───── Dataset content

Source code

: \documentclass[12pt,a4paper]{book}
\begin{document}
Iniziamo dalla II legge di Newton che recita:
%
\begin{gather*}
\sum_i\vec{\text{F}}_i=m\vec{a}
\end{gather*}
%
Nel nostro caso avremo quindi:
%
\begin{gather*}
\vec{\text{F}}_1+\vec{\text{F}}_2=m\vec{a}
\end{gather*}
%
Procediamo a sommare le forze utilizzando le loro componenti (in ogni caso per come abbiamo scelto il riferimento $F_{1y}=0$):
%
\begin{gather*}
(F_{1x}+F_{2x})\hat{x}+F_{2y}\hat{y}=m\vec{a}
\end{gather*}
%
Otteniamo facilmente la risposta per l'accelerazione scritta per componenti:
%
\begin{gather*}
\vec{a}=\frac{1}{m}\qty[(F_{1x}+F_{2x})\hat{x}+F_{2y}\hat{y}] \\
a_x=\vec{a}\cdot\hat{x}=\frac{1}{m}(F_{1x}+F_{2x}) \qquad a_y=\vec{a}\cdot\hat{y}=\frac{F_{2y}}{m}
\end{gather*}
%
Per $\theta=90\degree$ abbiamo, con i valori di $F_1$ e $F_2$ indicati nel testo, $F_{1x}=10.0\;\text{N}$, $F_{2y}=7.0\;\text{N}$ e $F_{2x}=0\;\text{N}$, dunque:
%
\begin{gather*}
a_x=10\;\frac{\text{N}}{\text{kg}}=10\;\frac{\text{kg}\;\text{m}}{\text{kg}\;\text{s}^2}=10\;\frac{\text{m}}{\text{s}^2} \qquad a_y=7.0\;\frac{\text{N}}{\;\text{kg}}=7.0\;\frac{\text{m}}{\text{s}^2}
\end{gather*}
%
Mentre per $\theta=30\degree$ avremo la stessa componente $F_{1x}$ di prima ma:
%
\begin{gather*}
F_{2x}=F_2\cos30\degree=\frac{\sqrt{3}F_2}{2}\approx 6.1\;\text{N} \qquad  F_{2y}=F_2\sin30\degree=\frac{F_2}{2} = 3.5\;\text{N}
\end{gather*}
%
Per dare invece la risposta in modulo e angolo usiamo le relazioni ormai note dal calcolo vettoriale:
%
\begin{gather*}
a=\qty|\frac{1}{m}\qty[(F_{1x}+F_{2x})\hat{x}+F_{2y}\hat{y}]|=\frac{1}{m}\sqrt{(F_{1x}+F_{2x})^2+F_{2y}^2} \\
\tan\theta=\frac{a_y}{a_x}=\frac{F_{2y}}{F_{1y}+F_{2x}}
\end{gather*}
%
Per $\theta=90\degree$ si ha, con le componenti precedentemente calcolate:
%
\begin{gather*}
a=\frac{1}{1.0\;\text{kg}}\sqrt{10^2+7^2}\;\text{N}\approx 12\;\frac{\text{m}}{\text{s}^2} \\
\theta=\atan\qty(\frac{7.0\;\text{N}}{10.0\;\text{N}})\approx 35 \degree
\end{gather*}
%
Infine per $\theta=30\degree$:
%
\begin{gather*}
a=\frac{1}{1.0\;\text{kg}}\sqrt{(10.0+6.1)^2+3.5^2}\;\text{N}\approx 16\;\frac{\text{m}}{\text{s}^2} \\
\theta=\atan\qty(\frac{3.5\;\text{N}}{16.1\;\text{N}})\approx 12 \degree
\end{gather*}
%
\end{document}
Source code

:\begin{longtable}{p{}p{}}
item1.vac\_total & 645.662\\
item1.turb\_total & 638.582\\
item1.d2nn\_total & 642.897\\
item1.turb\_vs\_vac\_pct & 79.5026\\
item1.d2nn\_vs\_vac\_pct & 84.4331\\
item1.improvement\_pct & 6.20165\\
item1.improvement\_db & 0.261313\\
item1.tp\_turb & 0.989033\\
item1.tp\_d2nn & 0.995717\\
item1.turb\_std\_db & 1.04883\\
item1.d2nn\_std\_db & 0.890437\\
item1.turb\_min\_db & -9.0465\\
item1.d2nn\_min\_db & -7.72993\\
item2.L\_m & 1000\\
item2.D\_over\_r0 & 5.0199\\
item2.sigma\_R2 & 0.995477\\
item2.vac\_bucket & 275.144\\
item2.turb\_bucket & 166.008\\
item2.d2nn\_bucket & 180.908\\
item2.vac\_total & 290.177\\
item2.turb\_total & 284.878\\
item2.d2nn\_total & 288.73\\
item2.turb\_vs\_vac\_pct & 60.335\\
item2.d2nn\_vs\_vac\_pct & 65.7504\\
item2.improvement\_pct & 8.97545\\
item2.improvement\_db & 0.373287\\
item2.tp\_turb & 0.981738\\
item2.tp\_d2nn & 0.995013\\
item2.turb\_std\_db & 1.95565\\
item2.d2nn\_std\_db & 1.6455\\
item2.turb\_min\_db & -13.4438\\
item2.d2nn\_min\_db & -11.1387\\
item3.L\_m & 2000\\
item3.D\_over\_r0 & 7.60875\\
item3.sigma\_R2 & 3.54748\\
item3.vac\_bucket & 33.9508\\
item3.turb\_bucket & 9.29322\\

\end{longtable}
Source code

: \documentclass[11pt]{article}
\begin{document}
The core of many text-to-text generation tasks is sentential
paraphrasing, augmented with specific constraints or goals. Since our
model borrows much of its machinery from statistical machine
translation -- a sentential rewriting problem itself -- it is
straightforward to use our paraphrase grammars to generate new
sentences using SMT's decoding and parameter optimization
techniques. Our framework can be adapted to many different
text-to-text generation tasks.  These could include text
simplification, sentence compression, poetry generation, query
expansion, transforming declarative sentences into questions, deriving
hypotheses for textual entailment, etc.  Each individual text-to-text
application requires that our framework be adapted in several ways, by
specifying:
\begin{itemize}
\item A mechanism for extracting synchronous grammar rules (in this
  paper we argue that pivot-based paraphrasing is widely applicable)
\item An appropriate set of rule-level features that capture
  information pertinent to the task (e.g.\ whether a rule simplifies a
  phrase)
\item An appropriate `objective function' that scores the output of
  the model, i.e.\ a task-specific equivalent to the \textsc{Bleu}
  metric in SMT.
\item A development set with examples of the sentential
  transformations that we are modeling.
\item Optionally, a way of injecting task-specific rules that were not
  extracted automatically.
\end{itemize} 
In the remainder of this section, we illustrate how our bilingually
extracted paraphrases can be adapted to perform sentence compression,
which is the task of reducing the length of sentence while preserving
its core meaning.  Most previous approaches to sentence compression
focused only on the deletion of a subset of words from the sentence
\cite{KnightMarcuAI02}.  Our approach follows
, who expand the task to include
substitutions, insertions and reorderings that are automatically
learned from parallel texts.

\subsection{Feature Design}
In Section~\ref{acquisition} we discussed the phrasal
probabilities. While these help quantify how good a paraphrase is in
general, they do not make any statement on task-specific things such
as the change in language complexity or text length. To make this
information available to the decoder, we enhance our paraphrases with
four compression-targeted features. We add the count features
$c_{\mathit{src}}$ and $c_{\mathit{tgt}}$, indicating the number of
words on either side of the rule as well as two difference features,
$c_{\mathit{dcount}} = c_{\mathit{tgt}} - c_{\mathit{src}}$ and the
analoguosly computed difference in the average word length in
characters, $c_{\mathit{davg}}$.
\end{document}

──────────

• [Aim of the task] The response should be the listing above, limited to the lines between the one holding "item2.d2nn\_std\_db & 1.6455\\" and the one holding "metric in SMT.", inclusive, reproduced exactly.

• [Solution for this task]
item2.d2nn\_std\_db & 1.6455\\
item2.turb\_min\_db & -13.4438\\
item2.d2nn\_min\_db & -11.1387\\
item3.L\_m & 2000\\
item3.D\_over\_r0 & 7.60875\\
item3.sigma\_R2 & 3.54748\\
item3.vac\_bucket & 33.9508\\
item3.turb\_bucket & 9.29322\\

\end{longtable}
Source code

: \documentclass[11pt]{article}
\begin{document}
The core of many text-to-text generation tasks is sentential
paraphrasing, augmented with specific constraints or goals. Since our
model borrows much of its machinery from statistical machine
translation -- a sentential rewriting problem itself -- it is
straightforward to use our paraphrase grammars to generate new
sentences using SMT's decoding and parameter optimization
techniques. Our framework can be adapted to many different
text-to-text generation tasks.  These could include text
simplification, sentence compression, poetry generation, query
expansion, transforming declarative sentences into questions, deriving
hypotheses for textual entailment, etc.  Each individual text-to-text
application requires that our framework be adapted in several ways, by
specifying:
\begin{itemize}
\item A mechanism for extracting synchronous grammar rules (in this
  paper we argue that pivot-based paraphrasing is widely applicable)
\item An appropriate set of rule-level features that capture
  information pertinent to the task (e.g.\ whether a rule simplifies a
  phrase)
\item An appropriate `objective function' that scores the output of
  the model, i.e.\ a task-specific equivalent to the \textsc{Bleu}
  metric in SMT.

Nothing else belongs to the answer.